• DIRECTIONS FOR THIS TASK
Lines before the one containing "接著再從一個粉紅色的首飾箱裡" are left out; that line and every line after it, through the end of the records, are to be reproduced exactly.
[GIVEN RECORDS Boundary: Start]
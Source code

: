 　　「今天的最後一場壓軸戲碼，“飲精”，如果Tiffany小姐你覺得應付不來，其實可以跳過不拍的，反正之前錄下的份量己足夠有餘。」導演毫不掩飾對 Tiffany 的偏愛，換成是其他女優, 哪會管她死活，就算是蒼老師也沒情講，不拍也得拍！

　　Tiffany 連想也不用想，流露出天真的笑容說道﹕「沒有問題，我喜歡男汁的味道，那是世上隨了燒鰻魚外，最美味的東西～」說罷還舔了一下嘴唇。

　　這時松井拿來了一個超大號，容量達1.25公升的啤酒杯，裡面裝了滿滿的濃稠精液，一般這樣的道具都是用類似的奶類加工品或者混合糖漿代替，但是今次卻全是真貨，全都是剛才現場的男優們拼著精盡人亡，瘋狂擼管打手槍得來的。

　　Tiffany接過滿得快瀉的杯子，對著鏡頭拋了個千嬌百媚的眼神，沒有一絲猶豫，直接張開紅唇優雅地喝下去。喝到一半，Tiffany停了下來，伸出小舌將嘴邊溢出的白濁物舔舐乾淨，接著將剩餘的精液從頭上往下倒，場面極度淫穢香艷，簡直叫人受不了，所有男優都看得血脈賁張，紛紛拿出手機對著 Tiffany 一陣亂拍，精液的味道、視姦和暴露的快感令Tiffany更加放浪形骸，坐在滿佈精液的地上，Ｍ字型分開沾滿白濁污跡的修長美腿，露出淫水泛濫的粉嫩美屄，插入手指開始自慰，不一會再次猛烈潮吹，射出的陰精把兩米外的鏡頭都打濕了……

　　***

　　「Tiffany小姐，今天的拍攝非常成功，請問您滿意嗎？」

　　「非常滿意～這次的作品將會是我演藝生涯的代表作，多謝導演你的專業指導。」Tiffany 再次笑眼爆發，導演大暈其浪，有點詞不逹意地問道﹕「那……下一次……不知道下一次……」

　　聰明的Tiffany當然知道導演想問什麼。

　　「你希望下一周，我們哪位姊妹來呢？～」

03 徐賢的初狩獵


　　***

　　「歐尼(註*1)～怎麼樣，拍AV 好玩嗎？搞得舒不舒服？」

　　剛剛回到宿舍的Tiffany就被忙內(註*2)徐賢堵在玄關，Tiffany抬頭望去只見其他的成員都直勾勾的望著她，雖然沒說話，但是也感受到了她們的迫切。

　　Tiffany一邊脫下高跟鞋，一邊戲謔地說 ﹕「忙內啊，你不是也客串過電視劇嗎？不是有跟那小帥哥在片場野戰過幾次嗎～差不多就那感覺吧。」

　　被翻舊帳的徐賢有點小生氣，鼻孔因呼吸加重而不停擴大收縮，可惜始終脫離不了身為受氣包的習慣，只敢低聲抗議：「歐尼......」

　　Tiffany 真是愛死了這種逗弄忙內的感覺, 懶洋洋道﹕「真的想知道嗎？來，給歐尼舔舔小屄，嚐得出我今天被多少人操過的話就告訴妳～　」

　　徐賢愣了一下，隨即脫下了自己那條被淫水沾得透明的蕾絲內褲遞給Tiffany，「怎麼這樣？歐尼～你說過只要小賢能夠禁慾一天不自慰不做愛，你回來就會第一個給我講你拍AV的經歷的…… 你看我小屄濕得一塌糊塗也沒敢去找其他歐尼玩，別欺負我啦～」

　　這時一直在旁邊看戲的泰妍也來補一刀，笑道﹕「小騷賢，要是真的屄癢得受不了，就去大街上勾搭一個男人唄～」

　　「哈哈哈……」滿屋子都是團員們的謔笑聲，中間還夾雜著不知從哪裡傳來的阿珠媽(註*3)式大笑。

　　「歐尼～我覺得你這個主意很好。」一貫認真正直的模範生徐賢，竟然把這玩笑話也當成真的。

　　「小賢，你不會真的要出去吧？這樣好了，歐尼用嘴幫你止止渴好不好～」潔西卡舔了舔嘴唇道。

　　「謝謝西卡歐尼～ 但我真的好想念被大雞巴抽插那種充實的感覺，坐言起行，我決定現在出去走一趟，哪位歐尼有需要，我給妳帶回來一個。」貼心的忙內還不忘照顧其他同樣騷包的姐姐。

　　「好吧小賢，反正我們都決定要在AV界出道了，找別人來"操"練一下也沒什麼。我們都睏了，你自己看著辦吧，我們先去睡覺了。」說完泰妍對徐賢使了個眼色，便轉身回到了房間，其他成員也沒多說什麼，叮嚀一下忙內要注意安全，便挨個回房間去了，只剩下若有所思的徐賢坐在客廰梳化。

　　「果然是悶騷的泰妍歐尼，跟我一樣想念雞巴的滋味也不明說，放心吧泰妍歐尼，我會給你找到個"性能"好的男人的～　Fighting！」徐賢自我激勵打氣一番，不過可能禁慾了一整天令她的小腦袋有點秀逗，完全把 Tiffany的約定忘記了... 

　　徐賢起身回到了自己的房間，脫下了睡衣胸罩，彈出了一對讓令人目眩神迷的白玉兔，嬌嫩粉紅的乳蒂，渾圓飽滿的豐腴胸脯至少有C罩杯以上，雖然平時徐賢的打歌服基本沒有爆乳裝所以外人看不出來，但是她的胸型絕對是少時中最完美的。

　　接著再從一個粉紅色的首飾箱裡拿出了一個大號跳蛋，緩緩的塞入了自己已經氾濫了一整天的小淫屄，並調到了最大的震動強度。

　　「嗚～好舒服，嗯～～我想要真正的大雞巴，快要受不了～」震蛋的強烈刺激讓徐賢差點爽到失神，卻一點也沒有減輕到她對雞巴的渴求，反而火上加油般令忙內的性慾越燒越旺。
[GIVEN RECORDS Boundary: End]
• SOLUTION FOR THIS EXERCISE
　　接著再從一個粉紅色的首飾箱裡拿出了一個大號跳蛋，緩緩的塞入了自己已經氾濫了一整天的小淫屄，並調到了最大的震動強度。

　　「嗚～好舒服，嗯～～我想要真正的大雞巴，快要受不了～」震蛋的強烈刺激讓徐賢差點爽到失神，卻一點也沒有減輕到她對雞巴的渴求，反而火上加油般令忙內的性慾越燒越旺。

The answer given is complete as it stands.